Question 1: If you were a man with fairly traditional and chivalrous values, how would you feel if you were also gifted something at the time of proposal?

Question 2: The only thing I can really think of to give him that I know he would love and use is the BBQ he has been lusting after all year because our current BBQ is dying/dead. The only reason we haven’t gotten a new one is the cost, and the only reason the cost is an issue is because he’s allocating his extra money in to engagement ring. Is an engagement BBQ weird? If you’re a man, how would you feel about getting a BBQ from your newly-ringed fiancée as a reciprocal engagement gift?


In case this helps, he is in his late 30's, a well educated intelligent working professional, and he has a 5 year old son from his first marriage that he has 50/50 custody of.
posted by PuppetMcSockerson to Grab Bag (52 answers total) 13 users marked this as a favorite
 
Best answer: That is so sweet of you! Mazel-Tov!

An engagement BBQ is not weird, it's awesome! I am sure he'll love it and y'all can have a nice barbecue to announce your official engagement!
posted by Ruthless Bunny at 10:37 AM on October 9, 2012 [11 favorites]


Best answer: As a man with fairly traditional and chivalrous values, I think it would be bit weird to receive a gift from my fiancee' at the moment she became such.

However, I see nothing wrong with giving the BBQ as an engagement gift a few days later.

You describe him as chivalrous and traditional, which makes me think that his idea of a proposal is an event where all of the arrows and attention point at you. I'm not arguing the right or wrong of it.

My $0.02. :)
posted by DWRoelands at 10:40 AM on October 9, 2012 [11 favorites]


Nothing weird at all about that. Congrats.
posted by mmascolino at 10:40 AM on October 9, 2012


Best answer: Question 1: I would feel like I had absolutely positively proposed to the right person.
Question 2: Engagement BBQ is the greatest idea ever.

Congrats!
posted by jbickers at 10:40 AM on October 9, 2012 [3 favorites]


Best answer: I honestly think this is completely adorable and it will be so totally YOU TWO to get him an engagement BBQ and you guys will have this kind of reverse Gift of the Magi thing happening that is just- do it! Do it to it!

But if you for some reason wanted to be suuuuuuuuuper-traditional or just more...I don't know, matchy matchy, you could get him a nice watch! Watches seem to have fallen out of favor as romantic gifts for men and I'M KIND OF MAD ABOUT THAT.
posted by Snarl Furillo at 10:41 AM on October 9, 2012 [3 favorites]


Best answer: If you were a man with fairly traditional and chivalrous values, how would you feel if you were also gifted something at the time of proposal?

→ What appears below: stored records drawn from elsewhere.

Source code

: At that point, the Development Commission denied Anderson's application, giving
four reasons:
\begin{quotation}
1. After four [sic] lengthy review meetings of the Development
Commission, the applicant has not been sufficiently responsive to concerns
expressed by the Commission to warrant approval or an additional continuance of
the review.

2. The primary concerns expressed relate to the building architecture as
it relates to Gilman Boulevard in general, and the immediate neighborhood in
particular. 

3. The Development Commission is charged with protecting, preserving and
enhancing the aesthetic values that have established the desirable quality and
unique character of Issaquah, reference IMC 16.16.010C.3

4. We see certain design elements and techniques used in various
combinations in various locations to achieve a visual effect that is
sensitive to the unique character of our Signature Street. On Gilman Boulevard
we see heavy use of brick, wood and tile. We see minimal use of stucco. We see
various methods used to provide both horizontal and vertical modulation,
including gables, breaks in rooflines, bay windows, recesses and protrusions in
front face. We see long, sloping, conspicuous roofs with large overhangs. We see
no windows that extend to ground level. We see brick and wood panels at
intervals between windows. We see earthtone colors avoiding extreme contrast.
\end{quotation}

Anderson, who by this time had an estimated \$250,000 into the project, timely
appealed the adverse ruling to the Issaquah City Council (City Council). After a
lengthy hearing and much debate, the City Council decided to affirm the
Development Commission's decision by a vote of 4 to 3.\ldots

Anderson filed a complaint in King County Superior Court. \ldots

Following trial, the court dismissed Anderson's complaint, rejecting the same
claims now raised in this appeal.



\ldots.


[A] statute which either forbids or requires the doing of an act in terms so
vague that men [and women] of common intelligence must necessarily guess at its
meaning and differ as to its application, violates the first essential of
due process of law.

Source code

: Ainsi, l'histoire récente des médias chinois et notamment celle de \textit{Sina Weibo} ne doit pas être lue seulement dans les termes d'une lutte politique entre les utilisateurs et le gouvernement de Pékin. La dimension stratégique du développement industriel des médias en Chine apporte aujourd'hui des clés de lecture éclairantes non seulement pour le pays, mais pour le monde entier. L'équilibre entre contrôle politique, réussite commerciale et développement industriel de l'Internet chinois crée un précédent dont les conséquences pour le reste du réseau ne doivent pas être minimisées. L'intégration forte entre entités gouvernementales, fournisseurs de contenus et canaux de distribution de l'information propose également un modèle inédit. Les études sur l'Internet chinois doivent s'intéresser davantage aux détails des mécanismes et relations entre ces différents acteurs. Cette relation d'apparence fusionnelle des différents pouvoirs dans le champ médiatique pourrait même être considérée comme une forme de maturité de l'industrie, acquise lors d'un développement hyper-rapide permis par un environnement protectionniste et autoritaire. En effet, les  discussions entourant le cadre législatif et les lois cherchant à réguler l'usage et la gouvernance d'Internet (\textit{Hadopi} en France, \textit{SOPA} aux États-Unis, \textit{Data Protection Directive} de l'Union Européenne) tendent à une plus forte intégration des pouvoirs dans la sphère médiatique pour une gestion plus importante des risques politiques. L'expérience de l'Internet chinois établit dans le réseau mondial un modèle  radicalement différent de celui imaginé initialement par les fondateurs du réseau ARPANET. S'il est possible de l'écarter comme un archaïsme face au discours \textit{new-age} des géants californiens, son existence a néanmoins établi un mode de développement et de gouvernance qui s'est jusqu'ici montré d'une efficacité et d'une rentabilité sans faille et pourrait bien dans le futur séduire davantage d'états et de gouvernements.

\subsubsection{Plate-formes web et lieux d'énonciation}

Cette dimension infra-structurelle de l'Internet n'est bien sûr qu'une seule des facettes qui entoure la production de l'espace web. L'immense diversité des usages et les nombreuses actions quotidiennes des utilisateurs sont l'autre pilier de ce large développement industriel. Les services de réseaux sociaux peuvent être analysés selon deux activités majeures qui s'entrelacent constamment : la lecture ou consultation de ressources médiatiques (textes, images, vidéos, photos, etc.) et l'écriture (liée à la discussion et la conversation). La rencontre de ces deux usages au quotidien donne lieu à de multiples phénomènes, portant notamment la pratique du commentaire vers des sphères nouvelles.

I think for some men, the proposal as much about the man being chivalrous - in other words, it's already sort of 'his moment,' and giving him a gift at that time might be stealing his thunder.

If you think he might not be happy with receiving a reciprocal gift at the same time (and would you be asking this is if you weren't unsure?), then consider surprising him with the barbeque the next day.
posted by muddgirl at 10:41 AM on October 9, 2012 [15 favorites]


It's a great idea! Congratulations!
posted by marimeko at 10:42 AM on October 9, 2012


Best answer: This is adorable. I think nothing's weird about giving the BBQ, but second DWRoeland's suggestion to give it to him a few days later, not right after he pops the question.
posted by sweetkid at 10:42 AM on October 9, 2012 [4 favorites]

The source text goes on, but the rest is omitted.